L’opinion publique et le monde politique à l'Est de l'UE remettent en question le poids et l’importance des portefeuilles attribués à leurs commissaires nationaux, révèle un tour d’horizon du réseau EurActiv.
Revue de presse
En Hongrie, le parti d’opposition centre-droite Fidesz a déclaré qu’un rôle «négligeable» avait été attribué au commissaire national László Andor, avec l’Emploi, les affaires sociales et insertion.
Les faits démentent complètement les prédictions officielles, selon lesquelles il aurait du devenir un « poids lourd » de la Commission, a prétendu Fidesz. Selon les sondages, deux tiers des électeurs voteraient en faveur de l’opposition de centre droite au printemps prochain.
László Andor s’est cependant déclaré heureux de la décision, l’Emploi étant le portefeuille qu’il souhaitait.
Les socialistes au pouvoir ont abondé dans son sens.
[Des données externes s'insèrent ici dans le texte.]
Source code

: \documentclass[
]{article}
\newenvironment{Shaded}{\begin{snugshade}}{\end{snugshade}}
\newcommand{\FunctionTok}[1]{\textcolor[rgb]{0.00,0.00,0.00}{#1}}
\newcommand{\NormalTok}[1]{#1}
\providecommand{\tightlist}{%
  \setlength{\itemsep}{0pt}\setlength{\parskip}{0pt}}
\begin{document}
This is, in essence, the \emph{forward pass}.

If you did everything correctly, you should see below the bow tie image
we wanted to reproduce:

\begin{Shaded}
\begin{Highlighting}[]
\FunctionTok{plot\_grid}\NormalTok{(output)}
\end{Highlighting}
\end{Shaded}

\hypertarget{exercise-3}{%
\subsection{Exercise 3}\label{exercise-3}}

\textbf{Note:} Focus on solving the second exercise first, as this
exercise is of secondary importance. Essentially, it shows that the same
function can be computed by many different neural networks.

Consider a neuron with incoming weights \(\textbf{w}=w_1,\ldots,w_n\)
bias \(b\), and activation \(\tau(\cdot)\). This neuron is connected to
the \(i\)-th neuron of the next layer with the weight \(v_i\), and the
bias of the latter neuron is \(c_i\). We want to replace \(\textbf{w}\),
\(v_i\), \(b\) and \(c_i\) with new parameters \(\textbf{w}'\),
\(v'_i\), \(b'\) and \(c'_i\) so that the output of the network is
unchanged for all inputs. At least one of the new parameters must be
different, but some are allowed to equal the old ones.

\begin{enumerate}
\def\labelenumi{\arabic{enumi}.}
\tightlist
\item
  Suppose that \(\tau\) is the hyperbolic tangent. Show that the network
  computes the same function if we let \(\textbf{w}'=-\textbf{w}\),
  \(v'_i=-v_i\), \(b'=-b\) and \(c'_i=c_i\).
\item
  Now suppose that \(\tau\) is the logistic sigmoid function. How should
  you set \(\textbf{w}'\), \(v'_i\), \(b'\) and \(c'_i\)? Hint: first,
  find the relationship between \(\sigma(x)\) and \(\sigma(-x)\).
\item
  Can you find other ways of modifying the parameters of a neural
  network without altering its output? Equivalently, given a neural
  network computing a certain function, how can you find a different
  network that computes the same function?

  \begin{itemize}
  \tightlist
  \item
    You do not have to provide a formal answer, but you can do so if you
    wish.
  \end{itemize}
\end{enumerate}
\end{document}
Leur chef au Parlement européen, Csaba Tabajdi, a loué les « connaissances profondes en macroéconomie » de László Andor, avant de qualifier l’Emploi comme un poste de « première importance ».
« Le futur commissaire hongrois jouera un rôle-clé :il s’agira de lutter contre les conséquences sociales graves de la crise économique, le chômage et les différences de richesse dans la société européenne », a déclaré le député européen Kinga Göncz (S&D) dans un communiqué.
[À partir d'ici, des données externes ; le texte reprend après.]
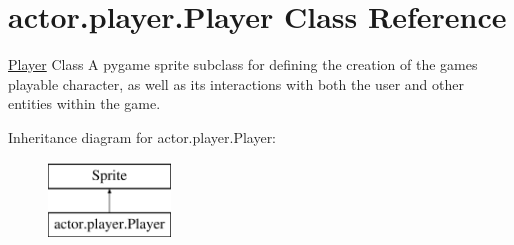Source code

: \hypertarget{classactor_1_1player_1_1_player}{}\section{actor.\+player.\+Player Class Reference}
\label{classactor_1_1player_1_1_player}


\hyperlink{classactor_1_1player_1_1_player}{Player} Class  A pygame sprite subclass for defining the creation of the game\textquotesingle{}s playable character, as well as its interactions with both the user and other entities within the game.  


Inheritance diagram for actor.\+player.\+Player\+:\begin{figure}[H]
\begin{center}
\leavevmode
\includegraphics[height=2.000000cm]{classactor_1_1player_1_1_player}
\end{center}
\end{figure}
La Slovaquie hésite sur la qualification de son poste
Les fonctions attribuées au commissaire slovaque ont déconcerté les politiques nationaux. Des incertitudes règnent en effet sur le contenu du portefeuille des Relations interinstitutionnelles.
Les détracteurs du premier ministre Robert Fico ont observé son incapacité à assurer le portefeuille de l’Energie ou du Transport au commissaire national, Maroš Ševčovič, titulaire finalement d’une « simple fonction administrative ».
En effet, Roberto Fico avait déclaré ces derniers mois que le portefeuille de l’Energie était sa « priorité absolue ». Le 27 novembre, il a cependant annoncé que José Manuel Barroso avait trouvé « encore mieux » que l’Energie pour Maroš Ševčovič.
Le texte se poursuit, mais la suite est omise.